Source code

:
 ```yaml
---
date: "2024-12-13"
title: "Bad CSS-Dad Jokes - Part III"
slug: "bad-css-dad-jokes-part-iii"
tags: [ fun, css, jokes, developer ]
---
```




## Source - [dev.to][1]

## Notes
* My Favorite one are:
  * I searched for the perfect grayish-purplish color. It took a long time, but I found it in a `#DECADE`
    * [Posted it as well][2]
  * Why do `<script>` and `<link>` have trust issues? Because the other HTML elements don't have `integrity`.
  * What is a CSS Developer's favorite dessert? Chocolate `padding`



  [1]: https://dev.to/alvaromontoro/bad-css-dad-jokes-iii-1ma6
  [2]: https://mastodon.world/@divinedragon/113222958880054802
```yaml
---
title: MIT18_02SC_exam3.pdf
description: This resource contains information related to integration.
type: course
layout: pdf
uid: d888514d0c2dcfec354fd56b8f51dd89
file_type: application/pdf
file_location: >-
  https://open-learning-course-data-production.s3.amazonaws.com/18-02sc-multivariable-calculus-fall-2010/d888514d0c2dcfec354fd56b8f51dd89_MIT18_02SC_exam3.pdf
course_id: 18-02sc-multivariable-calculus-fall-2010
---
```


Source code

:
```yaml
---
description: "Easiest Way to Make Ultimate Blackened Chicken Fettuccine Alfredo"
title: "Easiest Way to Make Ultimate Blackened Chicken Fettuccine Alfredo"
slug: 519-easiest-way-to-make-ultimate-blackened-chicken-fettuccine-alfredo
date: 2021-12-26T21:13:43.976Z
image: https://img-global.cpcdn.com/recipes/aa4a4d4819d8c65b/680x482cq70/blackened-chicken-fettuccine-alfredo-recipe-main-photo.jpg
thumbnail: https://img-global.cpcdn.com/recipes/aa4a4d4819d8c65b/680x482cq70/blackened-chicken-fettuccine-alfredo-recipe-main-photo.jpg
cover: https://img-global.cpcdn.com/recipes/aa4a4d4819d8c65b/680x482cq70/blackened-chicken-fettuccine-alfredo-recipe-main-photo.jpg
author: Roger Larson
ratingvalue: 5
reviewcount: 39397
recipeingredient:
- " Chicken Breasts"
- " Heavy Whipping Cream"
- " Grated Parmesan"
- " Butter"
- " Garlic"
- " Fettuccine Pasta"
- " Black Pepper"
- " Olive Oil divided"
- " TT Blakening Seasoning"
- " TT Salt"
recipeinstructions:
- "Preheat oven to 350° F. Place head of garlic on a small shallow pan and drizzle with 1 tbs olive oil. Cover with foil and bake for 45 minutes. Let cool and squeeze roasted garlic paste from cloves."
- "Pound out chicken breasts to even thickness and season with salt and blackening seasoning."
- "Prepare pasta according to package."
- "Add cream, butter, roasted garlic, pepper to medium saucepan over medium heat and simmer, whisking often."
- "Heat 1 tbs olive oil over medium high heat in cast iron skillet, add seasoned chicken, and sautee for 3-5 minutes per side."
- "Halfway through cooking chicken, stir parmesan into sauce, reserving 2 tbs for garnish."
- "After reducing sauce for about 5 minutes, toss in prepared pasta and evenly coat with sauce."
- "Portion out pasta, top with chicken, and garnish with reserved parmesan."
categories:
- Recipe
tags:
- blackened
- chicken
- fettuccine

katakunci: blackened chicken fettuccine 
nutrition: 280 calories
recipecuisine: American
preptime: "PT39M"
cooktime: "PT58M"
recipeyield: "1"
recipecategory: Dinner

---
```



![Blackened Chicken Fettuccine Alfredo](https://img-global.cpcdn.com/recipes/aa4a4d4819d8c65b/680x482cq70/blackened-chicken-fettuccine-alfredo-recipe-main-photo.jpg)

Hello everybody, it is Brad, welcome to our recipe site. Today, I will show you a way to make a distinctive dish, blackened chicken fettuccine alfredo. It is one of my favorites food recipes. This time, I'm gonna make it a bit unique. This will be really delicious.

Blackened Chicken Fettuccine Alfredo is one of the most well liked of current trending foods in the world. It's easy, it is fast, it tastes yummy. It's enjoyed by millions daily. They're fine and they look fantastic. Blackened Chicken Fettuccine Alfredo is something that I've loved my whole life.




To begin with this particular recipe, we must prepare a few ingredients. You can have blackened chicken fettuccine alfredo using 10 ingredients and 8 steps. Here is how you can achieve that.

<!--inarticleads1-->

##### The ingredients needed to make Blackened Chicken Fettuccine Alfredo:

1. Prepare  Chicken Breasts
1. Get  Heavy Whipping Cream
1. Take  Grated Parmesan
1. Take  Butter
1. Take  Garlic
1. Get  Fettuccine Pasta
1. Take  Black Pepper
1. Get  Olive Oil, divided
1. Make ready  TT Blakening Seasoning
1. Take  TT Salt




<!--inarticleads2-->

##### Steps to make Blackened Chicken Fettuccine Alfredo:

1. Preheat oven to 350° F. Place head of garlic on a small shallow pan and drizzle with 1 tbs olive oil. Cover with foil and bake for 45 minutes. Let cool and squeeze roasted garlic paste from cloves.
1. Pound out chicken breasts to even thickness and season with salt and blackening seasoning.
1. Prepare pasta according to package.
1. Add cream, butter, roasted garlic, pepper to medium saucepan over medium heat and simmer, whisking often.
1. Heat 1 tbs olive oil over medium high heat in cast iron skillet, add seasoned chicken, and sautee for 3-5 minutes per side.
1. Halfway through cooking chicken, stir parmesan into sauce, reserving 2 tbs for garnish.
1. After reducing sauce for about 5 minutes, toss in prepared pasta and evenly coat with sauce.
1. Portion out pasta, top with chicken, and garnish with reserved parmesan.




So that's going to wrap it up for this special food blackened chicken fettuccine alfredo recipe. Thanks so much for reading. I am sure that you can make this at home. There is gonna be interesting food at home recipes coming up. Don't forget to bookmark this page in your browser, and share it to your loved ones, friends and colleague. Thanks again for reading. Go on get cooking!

◆ ◆ ◆ ◆ ◆

Description of the task.
With nothing left out, copy the data above exactly.

Solution to the exercise.
Source code

:
 ```yaml
---
date: "2024-12-13"
title: "Bad CSS-Dad Jokes - Part III"
slug: "bad-css-dad-jokes-part-iii"
tags: [ fun, css, jokes, developer ]
---
```




## Source - [dev.to][1]

## Notes
* My Favorite one are:
  * I searched for the perfect grayish-purplish color. It took a long time, but I found it in a `#DECADE`
    * [Posted it as well][2]
  * Why do `<script>` and `<link>` have trust issues? Because the other HTML elements don't have `integrity`.
  * What is a CSS Developer's favorite dessert? Chocolate `padding`



  [1]: https://dev.to/alvaromontoro/bad-css-dad-jokes-iii-1ma6
  [2]: https://mastodon.world/@divinedragon/113222958880054802
```yaml
---
title: MIT18_02SC_exam3.pdf
description: This resource contains information related to integration.
type: course
layout: pdf
uid: d888514d0c2dcfec354fd56b8f51dd89
file_type: application/pdf
file_location: >-
  https://open-learning-course-data-production.s3.amazonaws.com/18-02sc-multivariable-calculus-fall-2010/d888514d0c2dcfec354fd56b8f51dd89_MIT18_02SC_exam3.pdf
course_id: 18-02sc-multivariable-calculus-fall-2010
---
```


Source code

:
```yaml
---
description: "Easiest Way to Make Ultimate Blackened Chicken Fettuccine Alfredo"
title: "Easiest Way to Make Ultimate Blackened Chicken Fettuccine Alfredo"
slug: 519-easiest-way-to-make-ultimate-blackened-chicken-fettuccine-alfredo
date: 2021-12-26T21:13:43.976Z
image: https://img-global.cpcdn.com/recipes/aa4a4d4819d8c65b/680x482cq70/blackened-chicken-fettuccine-alfredo-recipe-main-photo.jpg
thumbnail: https://img-global.cpcdn.com/recipes/aa4a4d4819d8c65b/680x482cq70/blackened-chicken-fettuccine-alfredo-recipe-main-photo.jpg
cover: https://img-global.cpcdn.com/recipes/aa4a4d4819d8c65b/680x482cq70/blackened-chicken-fettuccine-alfredo-recipe-main-photo.jpg
author: Roger Larson
ratingvalue: 5
reviewcount: 39397
recipeingredient:
- " Chicken Breasts"
- " Heavy Whipping Cream"
- " Grated Parmesan"
- " Butter"
- " Garlic"
- " Fettuccine Pasta"
- " Black Pepper"
- " Olive Oil divided"
- " TT Blakening Seasoning"
- " TT Salt"
recipeinstructions:
- "Preheat oven to 350° F. Place head of garlic on a small shallow pan and drizzle with 1 tbs olive oil. Cover with foil and bake for 45 minutes. Let cool and squeeze roasted garlic paste from cloves."
- "Pound out chicken breasts to even thickness and season with salt and blackening seasoning."
- "Prepare pasta according to package."
- "Add cream, butter, roasted garlic, pepper to medium saucepan over medium heat and simmer, whisking often."
- "Heat 1 tbs olive oil over medium high heat in cast iron skillet, add seasoned chicken, and sautee for 3-5 minutes per side."
- "Halfway through cooking chicken, stir parmesan into sauce, reserving 2 tbs for garnish."
- "After reducing sauce for about 5 minutes, toss in prepared pasta and evenly coat with sauce."
- "Portion out pasta, top with chicken, and garnish with reserved parmesan."
categories:
- Recipe
tags:
- blackened
- chicken
- fettuccine

katakunci: blackened chicken fettuccine 
nutrition: 280 calories
recipecuisine: American
preptime: "PT39M"
cooktime: "PT58M"
recipeyield: "1"
recipecategory: Dinner

---
```



![Blackened Chicken Fettuccine Alfredo](https://img-global.cpcdn.com/recipes/aa4a4d4819d8c65b/680x482cq70/blackened-chicken-fettuccine-alfredo-recipe-main-photo.jpg)

Hello everybody, it is Brad, welcome to our recipe site. Today, I will show you a way to make a distinctive dish, blackened chicken fettuccine alfredo. It is one of my favorites food recipes. This time, I'm gonna make it a bit unique. This will be really delicious.

Blackened Chicken Fettuccine Alfredo is one of the most well liked of current trending foods in the world. It's easy, it is fast, it tastes yummy. It's enjoyed by millions daily. They're fine and they look fantastic. Blackened Chicken Fettuccine Alfredo is something that I've loved my whole life.




To begin with this particular recipe, we must prepare a few ingredients. You can have blackened chicken fettuccine alfredo using 10 ingredients and 8 steps. Here is how you can achieve that.

<!--inarticleads1-->

##### The ingredients needed to make Blackened Chicken Fettuccine Alfredo:

1. Prepare  Chicken Breasts
1. Get  Heavy Whipping Cream
1. Take  Grated Parmesan
1. Take  Butter
1. Take  Garlic
1. Get  Fettuccine Pasta
1. Take  Black Pepper
1. Get  Olive Oil, divided
1. Make ready  TT Blakening Seasoning
1. Take  TT Salt




<!--inarticleads2-->

##### Steps to make Blackened Chicken Fettuccine Alfredo:

1. Preheat oven to 350° F. Place head of garlic on a small shallow pan and drizzle with 1 tbs olive oil. Cover with foil and bake for 45 minutes. Let cool and squeeze roasted garlic paste from cloves.
1. Pound out chicken breasts to even thickness and season with salt and blackening seasoning.
1. Prepare pasta according to package.
1. Add cream, butter, roasted garlic, pepper to medium saucepan over medium heat and simmer, whisking often.
1. Heat 1 tbs olive oil over medium high heat in cast iron skillet, add seasoned chicken, and sautee for 3-5 minutes per side.
1. Halfway through cooking chicken, stir parmesan into sauce, reserving 2 tbs for garnish.
1. After reducing sauce for about 5 minutes, toss in prepared pasta and evenly coat with sauce.
1. Portion out pasta, top with chicken, and garnish with reserved parmesan.




So that's going to wrap it up for this special food blackened chicken fettuccine alfredo recipe. Thanks so much for reading. I am sure that you can make this at home. There is gonna be interesting food at home recipes coming up. Don't forget to bookmark this page in your browser, and share it to your loved ones, friends and colleague. Thanks again for reading. Go on get cooking!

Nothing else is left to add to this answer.